Activity: The entries are to be returned exactly, with images left out.

[Saved entries]

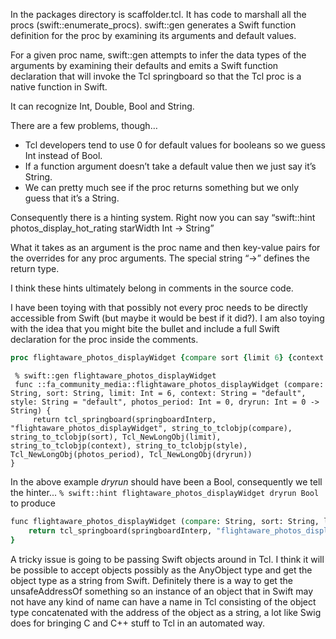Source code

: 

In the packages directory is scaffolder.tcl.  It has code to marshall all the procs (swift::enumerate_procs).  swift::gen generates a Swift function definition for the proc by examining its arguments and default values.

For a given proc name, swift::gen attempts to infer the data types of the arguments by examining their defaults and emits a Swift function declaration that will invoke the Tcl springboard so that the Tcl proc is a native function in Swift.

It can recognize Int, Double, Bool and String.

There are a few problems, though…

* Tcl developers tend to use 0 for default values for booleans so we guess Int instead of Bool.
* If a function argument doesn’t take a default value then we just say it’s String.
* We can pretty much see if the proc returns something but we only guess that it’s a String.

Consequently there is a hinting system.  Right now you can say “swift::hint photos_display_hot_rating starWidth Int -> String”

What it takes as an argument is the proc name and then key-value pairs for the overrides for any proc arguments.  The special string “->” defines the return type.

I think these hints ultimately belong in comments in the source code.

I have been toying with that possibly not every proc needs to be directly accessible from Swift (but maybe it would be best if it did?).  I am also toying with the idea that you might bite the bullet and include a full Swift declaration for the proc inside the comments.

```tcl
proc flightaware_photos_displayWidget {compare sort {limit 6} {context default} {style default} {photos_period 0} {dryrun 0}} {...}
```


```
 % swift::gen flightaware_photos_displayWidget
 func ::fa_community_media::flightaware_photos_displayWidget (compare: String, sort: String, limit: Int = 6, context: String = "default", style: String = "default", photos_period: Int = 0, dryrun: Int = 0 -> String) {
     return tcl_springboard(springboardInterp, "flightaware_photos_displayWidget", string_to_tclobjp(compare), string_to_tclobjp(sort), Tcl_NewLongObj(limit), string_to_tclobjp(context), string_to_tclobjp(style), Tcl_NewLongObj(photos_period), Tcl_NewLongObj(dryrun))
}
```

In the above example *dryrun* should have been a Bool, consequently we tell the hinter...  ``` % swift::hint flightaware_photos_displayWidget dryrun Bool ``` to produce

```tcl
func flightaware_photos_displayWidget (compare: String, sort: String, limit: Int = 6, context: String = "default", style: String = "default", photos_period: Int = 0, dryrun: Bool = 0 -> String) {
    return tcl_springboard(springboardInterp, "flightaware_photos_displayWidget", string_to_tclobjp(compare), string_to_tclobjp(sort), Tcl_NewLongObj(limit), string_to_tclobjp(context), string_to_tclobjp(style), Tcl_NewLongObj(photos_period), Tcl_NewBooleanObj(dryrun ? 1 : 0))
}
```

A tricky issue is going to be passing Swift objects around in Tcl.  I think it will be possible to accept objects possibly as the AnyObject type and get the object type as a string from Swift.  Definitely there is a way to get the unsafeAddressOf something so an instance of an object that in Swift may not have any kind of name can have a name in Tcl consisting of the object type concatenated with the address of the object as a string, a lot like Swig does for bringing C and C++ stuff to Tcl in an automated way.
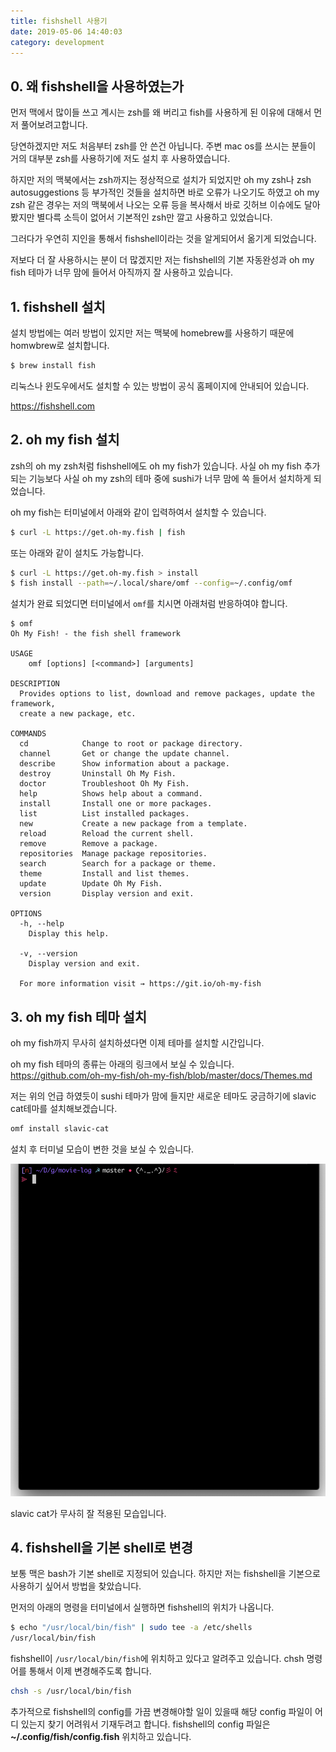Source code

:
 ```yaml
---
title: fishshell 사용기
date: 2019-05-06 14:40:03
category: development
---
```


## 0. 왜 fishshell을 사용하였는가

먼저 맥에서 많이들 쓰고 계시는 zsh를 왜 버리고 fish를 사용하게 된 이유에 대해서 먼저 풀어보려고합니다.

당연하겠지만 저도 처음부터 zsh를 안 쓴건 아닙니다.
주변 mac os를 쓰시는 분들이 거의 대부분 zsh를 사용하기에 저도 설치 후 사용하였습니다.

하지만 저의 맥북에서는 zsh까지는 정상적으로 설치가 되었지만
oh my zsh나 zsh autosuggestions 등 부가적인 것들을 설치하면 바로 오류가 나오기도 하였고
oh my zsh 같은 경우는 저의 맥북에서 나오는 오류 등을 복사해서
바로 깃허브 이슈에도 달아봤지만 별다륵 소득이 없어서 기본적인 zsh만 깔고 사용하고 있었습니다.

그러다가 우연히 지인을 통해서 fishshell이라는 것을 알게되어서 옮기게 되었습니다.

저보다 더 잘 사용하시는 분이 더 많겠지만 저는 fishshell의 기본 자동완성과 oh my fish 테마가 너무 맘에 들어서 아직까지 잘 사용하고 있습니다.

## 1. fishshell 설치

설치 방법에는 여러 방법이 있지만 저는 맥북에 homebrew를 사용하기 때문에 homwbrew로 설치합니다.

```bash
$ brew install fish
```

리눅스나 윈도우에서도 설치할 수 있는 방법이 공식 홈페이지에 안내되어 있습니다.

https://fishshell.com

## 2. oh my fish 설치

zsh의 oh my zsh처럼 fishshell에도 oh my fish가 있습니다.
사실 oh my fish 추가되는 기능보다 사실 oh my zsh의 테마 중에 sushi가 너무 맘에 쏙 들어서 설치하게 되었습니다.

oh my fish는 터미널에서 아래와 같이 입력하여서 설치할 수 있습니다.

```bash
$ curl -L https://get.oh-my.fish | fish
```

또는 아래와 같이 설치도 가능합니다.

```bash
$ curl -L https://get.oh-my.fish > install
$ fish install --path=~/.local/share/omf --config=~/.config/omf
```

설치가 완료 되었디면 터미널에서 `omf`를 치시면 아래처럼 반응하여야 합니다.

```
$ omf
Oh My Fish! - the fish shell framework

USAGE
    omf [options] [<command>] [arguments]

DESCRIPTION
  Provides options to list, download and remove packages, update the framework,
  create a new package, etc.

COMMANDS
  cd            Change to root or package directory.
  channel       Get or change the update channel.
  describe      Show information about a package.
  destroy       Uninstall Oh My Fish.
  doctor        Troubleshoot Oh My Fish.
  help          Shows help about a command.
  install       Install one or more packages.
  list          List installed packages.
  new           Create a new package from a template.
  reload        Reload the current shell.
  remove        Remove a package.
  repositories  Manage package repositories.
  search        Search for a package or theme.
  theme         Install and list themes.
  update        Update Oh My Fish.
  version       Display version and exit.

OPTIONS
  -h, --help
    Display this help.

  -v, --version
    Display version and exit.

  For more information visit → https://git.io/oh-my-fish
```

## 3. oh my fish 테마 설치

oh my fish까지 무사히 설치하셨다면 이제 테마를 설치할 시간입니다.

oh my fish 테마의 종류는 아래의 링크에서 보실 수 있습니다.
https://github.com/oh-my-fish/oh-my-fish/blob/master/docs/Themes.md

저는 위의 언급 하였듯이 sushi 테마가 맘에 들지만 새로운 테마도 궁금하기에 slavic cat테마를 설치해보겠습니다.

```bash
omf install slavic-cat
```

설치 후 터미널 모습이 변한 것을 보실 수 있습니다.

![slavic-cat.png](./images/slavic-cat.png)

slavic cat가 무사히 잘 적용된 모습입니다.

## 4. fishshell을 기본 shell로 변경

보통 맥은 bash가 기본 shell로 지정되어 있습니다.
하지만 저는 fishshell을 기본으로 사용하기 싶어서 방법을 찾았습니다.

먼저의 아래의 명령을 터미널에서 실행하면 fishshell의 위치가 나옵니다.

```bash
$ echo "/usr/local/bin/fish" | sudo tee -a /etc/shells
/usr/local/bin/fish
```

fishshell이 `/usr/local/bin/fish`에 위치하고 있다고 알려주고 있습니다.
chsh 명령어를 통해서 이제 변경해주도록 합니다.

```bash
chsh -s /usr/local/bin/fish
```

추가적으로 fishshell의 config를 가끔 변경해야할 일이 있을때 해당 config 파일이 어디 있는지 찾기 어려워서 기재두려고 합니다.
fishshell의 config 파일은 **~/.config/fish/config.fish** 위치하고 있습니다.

Answer to this exercise:
Source code

: 

In the packages directory is scaffolder.tcl.  It has code to marshall all the procs (swift::enumerate_procs).  swift::gen generates a Swift function definition for the proc by examining its arguments and default values.

For a given proc name, swift::gen attempts to infer the data types of the arguments by examining their defaults and emits a Swift function declaration that will invoke the Tcl springboard so that the Tcl proc is a native function in Swift.

It can recognize Int, Double, Bool and String.

There are a few problems, though…

* Tcl developers tend to use 0 for default values for booleans so we guess Int instead of Bool.
* If a function argument doesn’t take a default value then we just say it’s String.
* We can pretty much see if the proc returns something but we only guess that it’s a String.

Consequently there is a hinting system.  Right now you can say “swift::hint photos_display_hot_rating starWidth Int -> String”

What it takes as an argument is the proc name and then key-value pairs for the overrides for any proc arguments.  The special string “->” defines the return type.

I think these hints ultimately belong in comments in the source code.

I have been toying with that possibly not every proc needs to be directly accessible from Swift (but maybe it would be best if it did?).  I am also toying with the idea that you might bite the bullet and include a full Swift declaration for the proc inside the comments.

```tcl
proc flightaware_photos_displayWidget {compare sort {limit 6} {context default} {style default} {photos_period 0} {dryrun 0}} {...}
```


```
 % swift::gen flightaware_photos_displayWidget
 func ::fa_community_media::flightaware_photos_displayWidget (compare: String, sort: String, limit: Int = 6, context: String = "default", style: String = "default", photos_period: Int = 0, dryrun: Int = 0 -> String) {
     return tcl_springboard(springboardInterp, "flightaware_photos_displayWidget", string_to_tclobjp(compare), string_to_tclobjp(sort), Tcl_NewLongObj(limit), string_to_tclobjp(context), string_to_tclobjp(style), Tcl_NewLongObj(photos_period), Tcl_NewLongObj(dryrun))
}
```

In the above example *dryrun* should have been a Bool, consequently we tell the hinter...  ``` % swift::hint flightaware_photos_displayWidget dryrun Bool ``` to produce

```tcl
func flightaware_photos_displayWidget (compare: String, sort: String, limit: Int = 6, context: String = "default", style: String = "default", photos_period: Int = 0, dryrun: Bool = 0 -> String) {
    return tcl_springboard(springboardInterp, "flightaware_photos_displayWidget", string_to_tclobjp(compare), string_to_tclobjp(sort), Tcl_NewLongObj(limit), string_to_tclobjp(context), string_to_tclobjp(style), Tcl_NewLongObj(photos_period), Tcl_NewBooleanObj(dryrun ? 1 : 0))
}
```

A tricky issue is going to be passing Swift objects around in Tcl.  I think it will be possible to accept objects possibly as the AnyObject type and get the object type as a string from Swift.  Definitely there is a way to get the unsafeAddressOf something so an instance of an object that in Swift may not have any kind of name can have a name in Tcl consisting of the object type concatenated with the address of the object as a string, a lot like Swig does for bringing C and C++ stuff to Tcl in an automated way.
Source code

:
 ```yaml
---
title: fishshell 사용기
date: 2019-05-06 14:40:03
category: development
---
```


## 0. 왜 fishshell을 사용하였는가

먼저 맥에서 많이들 쓰고 계시는 zsh를 왜 버리고 fish를 사용하게 된 이유에 대해서 먼저 풀어보려고합니다.

당연하겠지만 저도 처음부터 zsh를 안 쓴건 아닙니다.
주변 mac os를 쓰시는 분들이 거의 대부분 zsh를 사용하기에 저도 설치 후 사용하였습니다.

하지만 저의 맥북에서는 zsh까지는 정상적으로 설치가 되었지만
oh my zsh나 zsh autosuggestions 등 부가적인 것들을 설치하면 바로 오류가 나오기도 하였고
oh my zsh 같은 경우는 저의 맥북에서 나오는 오류 등을 복사해서
바로 깃허브 이슈에도 달아봤지만 별다륵 소득이 없어서 기본적인 zsh만 깔고 사용하고 있었습니다.

그러다가 우연히 지인을 통해서 fishshell이라는 것을 알게되어서 옮기게 되었습니다.

저보다 더 잘 사용하시는 분이 더 많겠지만 저는 fishshell의 기본 자동완성과 oh my fish 테마가 너무 맘에 들어서 아직까지 잘 사용하고 있습니다.

## 1. fishshell 설치

설치 방법에는 여러 방법이 있지만 저는 맥북에 homebrew를 사용하기 때문에 homwbrew로 설치합니다.

```bash
$ brew install fish
```

리눅스나 윈도우에서도 설치할 수 있는 방법이 공식 홈페이지에 안내되어 있습니다.

https://fishshell.com

## 2. oh my fish 설치

zsh의 oh my zsh처럼 fishshell에도 oh my fish가 있습니다.
사실 oh my fish 추가되는 기능보다 사실 oh my zsh의 테마 중에 sushi가 너무 맘에 쏙 들어서 설치하게 되었습니다.

oh my fish는 터미널에서 아래와 같이 입력하여서 설치할 수 있습니다.

```bash
$ curl -L https://get.oh-my.fish | fish
```

또는 아래와 같이 설치도 가능합니다.

```bash
$ curl -L https://get.oh-my.fish > install
$ fish install --path=~/.local/share/omf --config=~/.config/omf
```

설치가 완료 되었디면 터미널에서 `omf`를 치시면 아래처럼 반응하여야 합니다.

```
$ omf
Oh My Fish! - the fish shell framework

USAGE
    omf [options] [<command>] [arguments]

DESCRIPTION
  Provides options to list, download and remove packages, update the framework,
  create a new package, etc.

COMMANDS
  cd            Change to root or package directory.
  channel       Get or change the update channel.
  describe      Show information about a package.
  destroy       Uninstall Oh My Fish.
  doctor        Troubleshoot Oh My Fish.
  help          Shows help about a command.
  install       Install one or more packages.
  list          List installed packages.
  new           Create a new package from a template.
  reload        Reload the current shell.
  remove        Remove a package.
  repositories  Manage package repositories.
  search        Search for a package or theme.
  theme         Install and list themes.
  update        Update Oh My Fish.
  version       Display version and exit.

OPTIONS
  -h, --help
    Display this help.

  -v, --version
    Display version and exit.

  For more information visit → https://git.io/oh-my-fish
```

## 3. oh my fish 테마 설치

oh my fish까지 무사히 설치하셨다면 이제 테마를 설치할 시간입니다.

oh my fish 테마의 종류는 아래의 링크에서 보실 수 있습니다.
https://github.com/oh-my-fish/oh-my-fish/blob/master/docs/Themes.md

저는 위의 언급 하였듯이 sushi 테마가 맘에 들지만 새로운 테마도 궁금하기에 slavic cat테마를 설치해보겠습니다.

```bash
omf install slavic-cat
```

설치 후 터미널 모습이 변한 것을 보실 수 있습니다.

![slavic-cat.png](./images/slavic-cat.png)

slavic cat가 무사히 잘 적용된 모습입니다.

## 4. fishshell을 기본 shell로 변경

보통 맥은 bash가 기본 shell로 지정되어 있습니다.
하지만 저는 fishshell을 기본으로 사용하기 싶어서 방법을 찾았습니다.

먼저의 아래의 명령을 터미널에서 실행하면 fishshell의 위치가 나옵니다.

```bash
$ echo "/usr/local/bin/fish" | sudo tee -a /etc/shells
/usr/local/bin/fish
```

fishshell이 `/usr/local/bin/fish`에 위치하고 있다고 알려주고 있습니다.
chsh 명령어를 통해서 이제 변경해주도록 합니다.

```bash
chsh -s /usr/local/bin/fish
```

추가적으로 fishshell의 config를 가끔 변경해야할 일이 있을때 해당 config 파일이 어디 있는지 찾기 어려워서 기재두려고 합니다.
fishshell의 config 파일은 **~/.config/fish/config.fish** 위치하고 있습니다.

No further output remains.